Monitoring your active deployments is key for delivering business value and staying ahead of potential problems. Skafos provides 3 primary tools for you to diagnose, investigate, and analyze the ins and outs of your Deployments:
- Logs - live and historical, queryable, analyzable
- Metrics - live and historical, system performance, model performance, training metrics
- Alerts - user-defined notifications sent via email or viewable on the Skafos Dashboard
Your Deployment generates logs for each Job. This includes both system logs, and logs defined by you with a simple Skafos SDK call from within your Job. If you want to see what’s happening in real-time, or if you’re interested in examining historical logs, use the CLI or Dashboard to investigate. On the Dashboard, we give you the ability to search for logs using specific keywords or phrases.

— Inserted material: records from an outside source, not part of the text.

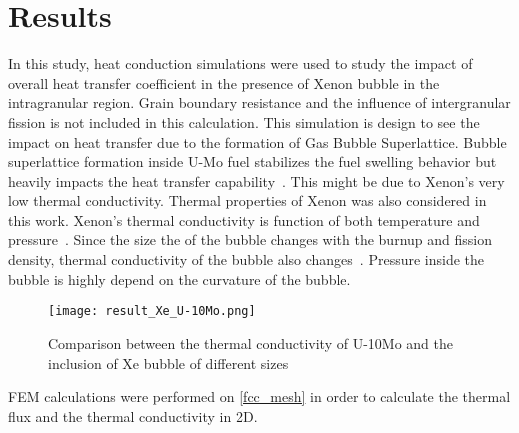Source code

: \section{Results}
\begin{doublespacing}
In this study, heat conduction simulations were used to study the impact of overall heat transfer coefficient in the presence of Xenon bubble in the intragranular region. Grain boundary resistance and the influence of intergranular fission is not included in this calculation. This simulation is design to see the impact on heat transfer due to the formation of Gas Bubble Superlattice. Bubble superlattice formation inside U-Mo fuel stabilizes the fuel swelling behavior but heavily impacts the heat transfer capability~\cite{burkes2015thermal}. This might be due to Xenon's very low thermal conductivity. Thermal properties of Xenon was also considered in this work. Xenon's thermal conductivity is function of both temperature and pressure~\cite{rabinovich1987thermophysical}. Since the size the of the bubble changes with the burnup and fission density, thermal conductivity of the bubble also changes~\cite{miller2012advantages}. Pressure inside the bubble is highly depend on the curvature of the bubble.

\begin{figure}[H]
\centering
\texttt{[image: result\_Xe\_U-10Mo.png]}
\caption{Comparison between the thermal conductivity of U-10Mo and the inclusion of Xe bubble of different sizes}
\label{fig_result}
\end{figure}

FEM calculations were performed on \ref{fcc_mesh} in order to calculate the thermal flux and the thermal conductivity in 2D. 

\end{doublespacing}
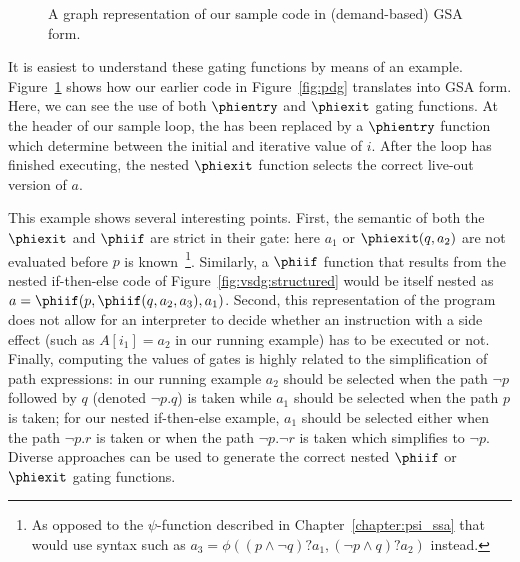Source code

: \begin{figure}
\centering
{}
\caption{A graph representation of our sample code in (demand-based) GSA form.}
\label{fig:gsa-graph-example}
\end{figure}

It is easiest to understand these gating functions by means of an example. 
Figure~\ref{fig:gsa-graph-example} shows how our earlier code in Figure~\ref{fig:pdg} translates into GSA form. 
Here, we can see the use of both $\phientry$ and $\phiexit$ gating functions. 
At the header of our sample loop, the \phifun has been replaced by a $\phientry$ function which determine between the initial and iterative value of $i$. 
After the loop has finished executing, the nested $\phiexit$ function selects the correct live-out version of $a$.

This example shows several interesting points. 
First, the semantic of both the $\phiexit$ and $\phiif$ are strict in their gate: 
here $a_1$ or $\phiexit(q,a_2)$ are not evaluated before $p$ is known~\footnote{As opposed to the $\psi$-function described in Chapter~\ref{chapter:psi_ssa} that would use syntax such as $a_3=\phi((p\wedge \lnot q)?a_1, (\lnot p\wedge q)?a_2)$ instead.}. 
Similarly, a $\phiif$ function that results from the nested if-then-else code of Figure~\ref{fig:vsdg:structured} would be itself nested as $a=\phiif(p,\phiif(q,a_2,a_3),a_1)$. 
Second, this representation of the program does not allow for an interpreter to decide whether an instruction with a side effect (such as $A[i_1]=a_2$ in our running example) has to be executed or not. 
Finally, computing the values of gates is highly related to the simplification of path expressions: 
in our running example $a_2$ should be selected when the path $\lnot p$ followed by $q$ (denoted $\lnot p . 
q$) is taken while $a_1$ should be selected when the path $p$ is taken; 
for our nested if-then-else example, $a_1$ should be selected either when the path $\lnot p . 
r$ is taken or when the path $\lnot p . 
\lnot r$ is taken which simplifies to $\lnot p$. 
Diverse approaches can be used to generate the correct nested $\phiif$ or $\phiexit$ gating functions.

Skafos also tracks various system and job-specific metrics for your active Deployments:
- System Metrics
-- Resource Utilization - CPUs, Memory
-- Deployment Status
User Defined Metrics
To view custom metrics that have been reported for a specific job, navigate to the job and you'll see metric names for each type of metric that has been reported. In the case below the job has only one type of metric: "Model Loss".
"Model Loss" metrics have been reported for this job.
Charts are initially shown in a closed state, so to see the chart populated with data, click "Show". If the job is running, the chart will periodically check & update the chart when there is new data.
If a Job fails, or something goes unexpectedly wrong, you need to be the first to know. Using the Skafos SDK, you can log special alerts that fire a notification in the Skafos Dashboard and to your email inbox.